◆ Exercise instructions:
Identify all lines in the listing that include the word "parent", and copy them out.
§
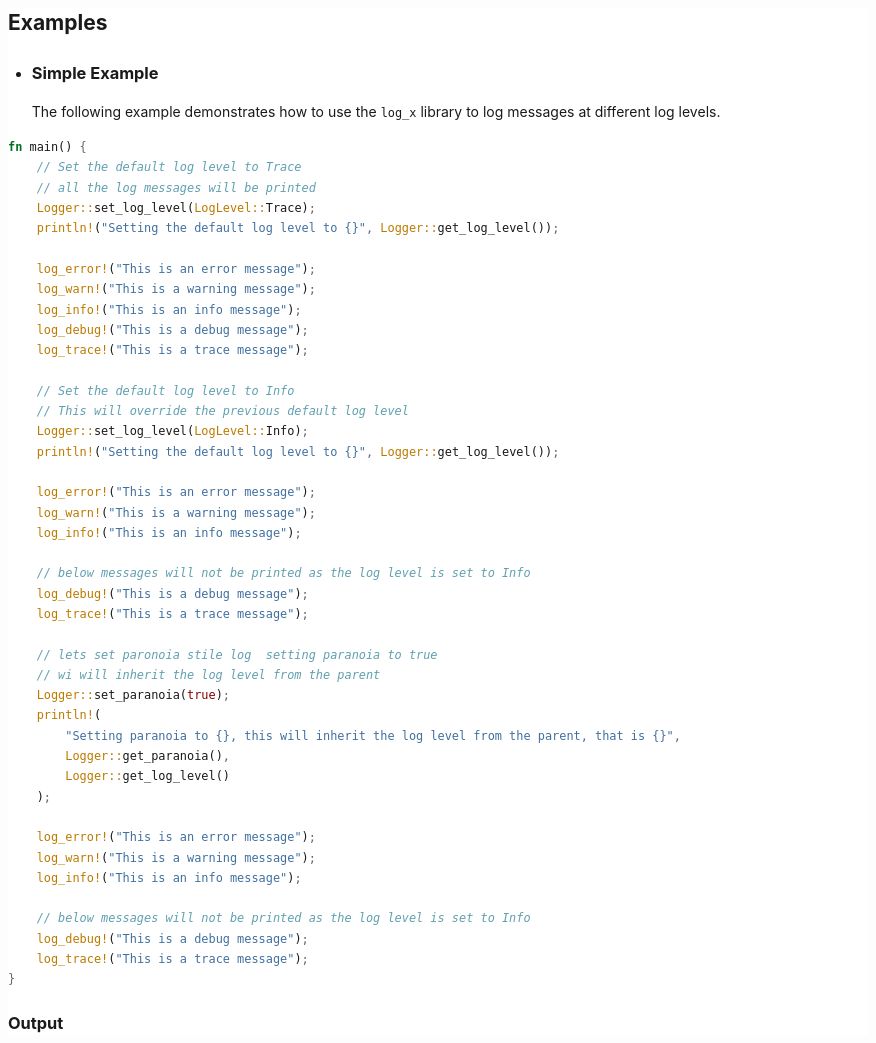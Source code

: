 ## Examples

- ### Simple Example
  The following example demonstrates how to use the `log_x` library to log messages at different log levels.

```rust
fn main() {
    // Set the default log level to Trace
    // all the log messages will be printed
    Logger::set_log_level(LogLevel::Trace);
    println!("Setting the default log level to {}", Logger::get_log_level());

    log_error!("This is an error message");
    log_warn!("This is a warning message");
    log_info!("This is an info message");
    log_debug!("This is a debug message");
    log_trace!("This is a trace message");

    // Set the default log level to Info
    // This will override the previous default log level
    Logger::set_log_level(LogLevel::Info);
    println!("Setting the default log level to {}", Logger::get_log_level());

    log_error!("This is an error message");
    log_warn!("This is a warning message");
    log_info!("This is an info message");

    // below messages will not be printed as the log level is set to Info
    log_debug!("This is a debug message");
    log_trace!("This is a trace message");

    // lets set paronoia stile log  setting paranoia to true
    // wi will inherit the log level from the parent
    Logger::set_paranoia(true);
    println!(
        "Setting paranoia to {}, this will inherit the log level from the parent, that is {}",
        Logger::get_paranoia(),
        Logger::get_log_level()
    );

    log_error!("This is an error message");
    log_warn!("This is a warning message");
    log_info!("This is an info message");

    // below messages will not be printed as the log level is set to Info
    log_debug!("This is a debug message");
    log_trace!("This is a trace message");
}
```

### Output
§
◆ Solution:
    // wi will inherit the log level from the parent
        "Setting paranoia to {}, this will inherit the log level from the parent, that is {}",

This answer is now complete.